H.R. 3016, passed by the House last month, would cut the monthly Basic Allowance for Housing (or BAH) for children who've inherited their parents' Post-9/11 GI Bill benefits -- by hundreds or even thousands of dollars a month! -- and now S. 425 would not only make that same cut, but would lengthen our soldiers' minimum term of service before they can pass on benefits to their children in the first place (which, yes, is also a benefit cut), and then cut the cost-of-living increase to veterans' housing benefits by one percent every year over the next five years. Remember when our politicians told us that when we opposed the wars in Iraq and Afghanistan and Libya and Syria, we were "against the troops"? Nickel-and-diming our soldiers after they've served their country is appalling enough, but there should be a special level of Hell for politicians who would do that to the soldiers who did their best for the criminally insane morons who sent them to the Middle East in the first place. IAVA helps you tell Congress to stop playing budget-hawk with our soldiers.
Meanwhile, Jeremy Malone, of Huntsville, AL, has started a petition on Change.org which helps you tell the Obama Administration to pardon his son, Edwin Walter Rubis, who has served 18 years of a 40-year sentence for pot possession. Even if this wasn't Mr. Rubis's first offense, forty freaking years for drug possession? I would call that criminally insane.

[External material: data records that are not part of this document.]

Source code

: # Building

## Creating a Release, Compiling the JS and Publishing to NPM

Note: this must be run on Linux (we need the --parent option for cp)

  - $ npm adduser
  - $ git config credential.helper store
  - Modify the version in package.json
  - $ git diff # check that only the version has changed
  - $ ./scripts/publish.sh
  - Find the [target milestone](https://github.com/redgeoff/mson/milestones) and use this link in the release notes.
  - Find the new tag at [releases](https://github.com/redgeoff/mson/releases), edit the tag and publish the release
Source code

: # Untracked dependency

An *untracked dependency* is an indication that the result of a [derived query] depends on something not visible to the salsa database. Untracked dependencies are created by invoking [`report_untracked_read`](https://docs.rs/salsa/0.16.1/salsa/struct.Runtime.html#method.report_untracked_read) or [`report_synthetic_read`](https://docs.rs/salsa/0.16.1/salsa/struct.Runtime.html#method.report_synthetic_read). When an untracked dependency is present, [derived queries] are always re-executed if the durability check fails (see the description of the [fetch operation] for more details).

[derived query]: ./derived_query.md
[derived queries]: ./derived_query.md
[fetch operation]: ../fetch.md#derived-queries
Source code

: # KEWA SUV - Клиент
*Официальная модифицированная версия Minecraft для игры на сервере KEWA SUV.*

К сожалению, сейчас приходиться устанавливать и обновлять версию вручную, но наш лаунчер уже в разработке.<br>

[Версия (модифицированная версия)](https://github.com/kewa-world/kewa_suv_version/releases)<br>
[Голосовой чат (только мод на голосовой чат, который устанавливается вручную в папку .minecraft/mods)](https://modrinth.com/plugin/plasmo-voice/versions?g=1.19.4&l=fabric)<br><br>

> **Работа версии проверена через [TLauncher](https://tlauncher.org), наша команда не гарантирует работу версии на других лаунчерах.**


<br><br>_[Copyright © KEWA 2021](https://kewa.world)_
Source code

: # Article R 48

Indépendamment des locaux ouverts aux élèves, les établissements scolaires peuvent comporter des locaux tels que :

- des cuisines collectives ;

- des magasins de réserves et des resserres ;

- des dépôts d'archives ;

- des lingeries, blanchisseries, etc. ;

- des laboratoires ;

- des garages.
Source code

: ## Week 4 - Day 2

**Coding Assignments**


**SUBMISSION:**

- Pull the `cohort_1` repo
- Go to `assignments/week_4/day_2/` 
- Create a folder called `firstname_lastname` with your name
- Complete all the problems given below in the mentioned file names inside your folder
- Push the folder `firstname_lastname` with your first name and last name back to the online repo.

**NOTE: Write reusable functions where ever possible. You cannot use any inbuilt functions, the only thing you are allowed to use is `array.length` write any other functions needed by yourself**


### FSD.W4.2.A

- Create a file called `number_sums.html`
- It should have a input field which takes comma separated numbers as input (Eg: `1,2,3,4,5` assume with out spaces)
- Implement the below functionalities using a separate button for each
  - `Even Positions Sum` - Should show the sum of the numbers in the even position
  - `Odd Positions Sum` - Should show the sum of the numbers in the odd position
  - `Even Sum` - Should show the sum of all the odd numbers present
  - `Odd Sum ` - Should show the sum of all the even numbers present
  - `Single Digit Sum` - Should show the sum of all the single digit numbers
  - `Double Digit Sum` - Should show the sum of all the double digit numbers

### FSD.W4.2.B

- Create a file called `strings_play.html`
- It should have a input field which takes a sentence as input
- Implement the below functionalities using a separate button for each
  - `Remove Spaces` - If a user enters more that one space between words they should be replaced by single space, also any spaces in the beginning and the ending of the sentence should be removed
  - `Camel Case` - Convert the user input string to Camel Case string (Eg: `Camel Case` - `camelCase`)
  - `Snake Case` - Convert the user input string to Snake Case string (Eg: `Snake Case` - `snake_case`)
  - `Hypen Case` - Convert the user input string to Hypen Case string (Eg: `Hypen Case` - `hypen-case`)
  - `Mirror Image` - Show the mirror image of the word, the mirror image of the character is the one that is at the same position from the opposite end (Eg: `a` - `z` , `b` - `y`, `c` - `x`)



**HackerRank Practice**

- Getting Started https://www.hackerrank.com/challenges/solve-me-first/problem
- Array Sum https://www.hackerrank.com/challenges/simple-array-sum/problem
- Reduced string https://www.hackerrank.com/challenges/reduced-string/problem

The story of Mr. Rubis's conviction is extraordinarily sad -- his lawyer told him to rat out other drug users, but Mr. Rubis apparently couldn't do that, because not every drug user knows every other drug user, and was thus punished for his "reticence" with a draconian sentence -- but the story of how he's used his time in jail, at least, is rather less so. Still, you do have to wonder about a society that would rather punish drug addiction than try to change it. I think most Americans are tired of being "tough on crime," but it's not enough to presume the existence of an arc of history bending toward justice -- we still have to bend it.
Finally, the Obama Administration's Department of Labor has decided to continue to take public comments on the Department's plan mandating paid sick leave days for employees of federal contractors -- up to seven annually, for some 800,000 workers -- and Moms Rising helps you leave a comment supporting paid sick leave, if you haven't already. We already know the reasons why paid sick leave is a good thing: workers won't go to work sick and then make their co-workers sick as often; workers will be able to better care for sick children; and workers trying to escape domestic abuse situations will be able to take time off from work to take care of that. It isn't just workers who think paid sick leave is a good idea -- a lot of corporate executives see it, too. But if Republicans want to continue ignoring not only the will of the people but the will of corporate executives, then I would like to encourage you to call their anti-paid sick leave stance objectively pro-domestic abuse. Or objectively pro-sick child. I'm well past done fighting intransigence with sweet reason.